• TASK DETAILS: All entries below are to be reproduced exactly.

-------- DATA PROVIDED --------

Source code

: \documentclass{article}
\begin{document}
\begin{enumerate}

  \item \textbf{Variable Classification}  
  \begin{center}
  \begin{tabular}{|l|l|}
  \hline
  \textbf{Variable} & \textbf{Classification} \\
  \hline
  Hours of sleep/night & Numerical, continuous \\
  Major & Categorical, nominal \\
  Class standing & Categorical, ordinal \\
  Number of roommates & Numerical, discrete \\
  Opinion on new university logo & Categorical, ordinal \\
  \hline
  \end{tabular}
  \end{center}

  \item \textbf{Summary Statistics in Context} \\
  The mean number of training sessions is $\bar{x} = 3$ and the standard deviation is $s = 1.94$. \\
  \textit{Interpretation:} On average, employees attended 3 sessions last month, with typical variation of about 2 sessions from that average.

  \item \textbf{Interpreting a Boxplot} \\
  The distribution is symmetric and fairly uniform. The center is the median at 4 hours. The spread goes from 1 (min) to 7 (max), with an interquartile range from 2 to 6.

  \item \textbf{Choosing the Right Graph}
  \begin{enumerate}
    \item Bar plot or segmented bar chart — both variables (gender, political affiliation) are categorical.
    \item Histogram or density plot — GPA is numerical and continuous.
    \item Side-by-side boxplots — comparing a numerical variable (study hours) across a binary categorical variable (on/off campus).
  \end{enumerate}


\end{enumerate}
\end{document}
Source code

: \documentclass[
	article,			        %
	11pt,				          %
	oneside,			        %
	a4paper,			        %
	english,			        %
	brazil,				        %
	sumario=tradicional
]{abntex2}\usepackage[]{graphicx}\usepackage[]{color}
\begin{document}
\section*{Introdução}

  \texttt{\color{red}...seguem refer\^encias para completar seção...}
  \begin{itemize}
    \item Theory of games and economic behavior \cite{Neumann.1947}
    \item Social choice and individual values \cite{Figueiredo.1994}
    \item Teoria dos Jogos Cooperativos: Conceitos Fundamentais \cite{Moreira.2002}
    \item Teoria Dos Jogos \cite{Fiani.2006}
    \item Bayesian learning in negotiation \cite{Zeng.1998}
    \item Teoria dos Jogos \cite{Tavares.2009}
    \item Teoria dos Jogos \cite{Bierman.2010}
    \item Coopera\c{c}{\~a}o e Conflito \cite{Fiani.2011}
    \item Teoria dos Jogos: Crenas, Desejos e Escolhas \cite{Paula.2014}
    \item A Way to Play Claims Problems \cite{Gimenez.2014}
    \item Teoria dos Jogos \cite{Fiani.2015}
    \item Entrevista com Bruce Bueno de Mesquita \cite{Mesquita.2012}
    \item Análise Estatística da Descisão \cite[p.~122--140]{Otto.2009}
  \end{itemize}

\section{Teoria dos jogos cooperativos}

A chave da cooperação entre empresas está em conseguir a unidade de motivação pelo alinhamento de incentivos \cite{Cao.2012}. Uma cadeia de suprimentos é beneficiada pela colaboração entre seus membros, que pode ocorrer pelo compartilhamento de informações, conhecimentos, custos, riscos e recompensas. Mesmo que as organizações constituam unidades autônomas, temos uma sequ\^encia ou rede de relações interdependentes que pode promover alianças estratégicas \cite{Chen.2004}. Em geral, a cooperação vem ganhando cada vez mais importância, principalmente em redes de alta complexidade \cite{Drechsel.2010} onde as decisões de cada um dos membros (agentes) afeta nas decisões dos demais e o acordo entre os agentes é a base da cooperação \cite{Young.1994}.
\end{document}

--------

• EXERCISE RESULT:
Source code

: \documentclass{article}
\begin{document}
\begin{enumerate}

  \item \textbf{Variable Classification}  
  \begin{center}
  \begin{tabular}{|l|l|}
  \hline
  \textbf{Variable} & \textbf{Classification} \\
  \hline
  Hours of sleep/night & Numerical, continuous \\
  Major & Categorical, nominal \\
  Class standing & Categorical, ordinal \\
  Number of roommates & Numerical, discrete \\
  Opinion on new university logo & Categorical, ordinal \\
  \hline
  \end{tabular}
  \end{center}

  \item \textbf{Summary Statistics in Context} \\
  The mean number of training sessions is $\bar{x} = 3$ and the standard deviation is $s = 1.94$. \\
  \textit{Interpretation:} On average, employees attended 3 sessions last month, with typical variation of about 2 sessions from that average.

  \item \textbf{Interpreting a Boxplot} \\
  The distribution is symmetric and fairly uniform. The center is the median at 4 hours. The spread goes from 1 (min) to 7 (max), with an interquartile range from 2 to 6.

  \item \textbf{Choosing the Right Graph}
  \begin{enumerate}
    \item Bar plot or segmented bar chart — both variables (gender, political affiliation) are categorical.
    \item Histogram or density plot — GPA is numerical and continuous.
    \item Side-by-side boxplots — comparing a numerical variable (study hours) across a binary categorical variable (on/off campus).
  \end{enumerate}


\end{enumerate}
\end{document}
Source code

: \documentclass[
	article,			        %
	11pt,				          %
	oneside,			        %
	a4paper,			        %
	english,			        %
	brazil,				        %
	sumario=tradicional
]{abntex2}\usepackage[]{graphicx}\usepackage[]{color}
\begin{document}
\section*{Introdução}

  \texttt{\color{red}...seguem refer\^encias para completar seção...}
  \begin{itemize}
    \item Theory of games and economic behavior \cite{Neumann.1947}
    \item Social choice and individual values \cite{Figueiredo.1994}
    \item Teoria dos Jogos Cooperativos: Conceitos Fundamentais \cite{Moreira.2002}
    \item Teoria Dos Jogos \cite{Fiani.2006}
    \item Bayesian learning in negotiation \cite{Zeng.1998}
    \item Teoria dos Jogos \cite{Tavares.2009}
    \item Teoria dos Jogos \cite{Bierman.2010}
    \item Coopera\c{c}{\~a}o e Conflito \cite{Fiani.2011}
    \item Teoria dos Jogos: Crenas, Desejos e Escolhas \cite{Paula.2014}
    \item A Way to Play Claims Problems \cite{Gimenez.2014}
    \item Teoria dos Jogos \cite{Fiani.2015}
    \item Entrevista com Bruce Bueno de Mesquita \cite{Mesquita.2012}
    \item Análise Estatística da Descisão \cite[p.~122--140]{Otto.2009}
  \end{itemize}

\section{Teoria dos jogos cooperativos}

A chave da cooperação entre empresas está em conseguir a unidade de motivação pelo alinhamento de incentivos \cite{Cao.2012}. Uma cadeia de suprimentos é beneficiada pela colaboração entre seus membros, que pode ocorrer pelo compartilhamento de informações, conhecimentos, custos, riscos e recompensas. Mesmo que as organizações constituam unidades autônomas, temos uma sequ\^encia ou rede de relações interdependentes que pode promover alianças estratégicas \cite{Chen.2004}. Em geral, a cooperação vem ganhando cada vez mais importância, principalmente em redes de alta complexidade \cite{Drechsel.2010} onde as decisões de cada um dos membros (agentes) afeta nas decisões dos demais e o acordo entre os agentes é a base da cooperação \cite{Young.1994}.
\end{document}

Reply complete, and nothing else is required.